WORK REQUIRED: The data should be duplicated exactly, with every word kept as it is.

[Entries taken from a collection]
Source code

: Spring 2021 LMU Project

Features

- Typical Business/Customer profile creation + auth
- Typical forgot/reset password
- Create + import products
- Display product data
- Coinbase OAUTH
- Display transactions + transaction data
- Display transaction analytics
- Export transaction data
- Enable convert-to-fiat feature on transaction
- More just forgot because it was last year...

RESULT:
Source code

: Spring 2021 LMU Project

Features

- Typical Business/Customer profile creation + auth
- Typical forgot/reset password
- Create + import products
- Display product data
- Coinbase OAUTH
- Display transactions + transaction data
- Display transaction analytics
- Export transaction data
- Enable convert-to-fiat feature on transaction
- More just forgot because it was last year...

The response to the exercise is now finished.